== Activity ==
Leave every picture out, and retype all the remaining records exactly.

(Stored dataset items)
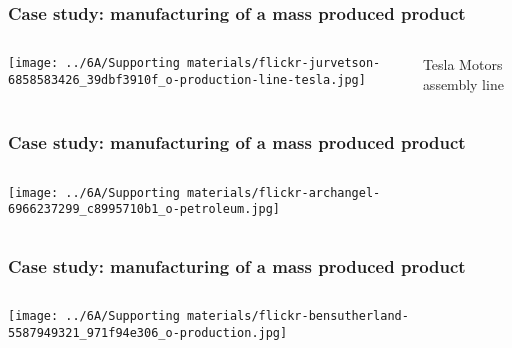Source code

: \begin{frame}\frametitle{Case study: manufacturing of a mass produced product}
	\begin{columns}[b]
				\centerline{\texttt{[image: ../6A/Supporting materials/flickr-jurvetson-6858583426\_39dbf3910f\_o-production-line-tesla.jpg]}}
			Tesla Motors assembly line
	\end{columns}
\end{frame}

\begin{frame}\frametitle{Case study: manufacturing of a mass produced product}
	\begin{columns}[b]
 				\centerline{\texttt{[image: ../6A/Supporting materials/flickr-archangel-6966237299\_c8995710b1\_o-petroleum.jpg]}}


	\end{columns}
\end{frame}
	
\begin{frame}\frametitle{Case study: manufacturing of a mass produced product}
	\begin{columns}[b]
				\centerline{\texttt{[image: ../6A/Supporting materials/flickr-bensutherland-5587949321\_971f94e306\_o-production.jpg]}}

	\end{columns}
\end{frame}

== Solution ==
Source code

: \begin{frame}\frametitle{Case study: manufacturing of a mass produced product}
	\begin{columns}[b]
				\centerline{\texttt{[image: ../6A/Supporting materials/flickr-jurvetson-6858583426\_39dbf3910f\_o-production-line-tesla.jpg]}}
			Tesla Motors assembly line
	\end{columns}
\end{frame}

\begin{frame}\frametitle{Case study: manufacturing of a mass produced product}
	\begin{columns}[b]
 				\centerline{\texttt{[image: ../6A/Supporting materials/flickr-archangel-6966237299\_c8995710b1\_o-petroleum.jpg]}}


	\end{columns}
\end{frame}
	
\begin{frame}\frametitle{Case study: manufacturing of a mass produced product}
	\begin{columns}[b]
				\centerline{\texttt{[image: ../6A/Supporting materials/flickr-bensutherland-5587949321\_971f94e306\_o-production.jpg]}}

	\end{columns}
\end{frame}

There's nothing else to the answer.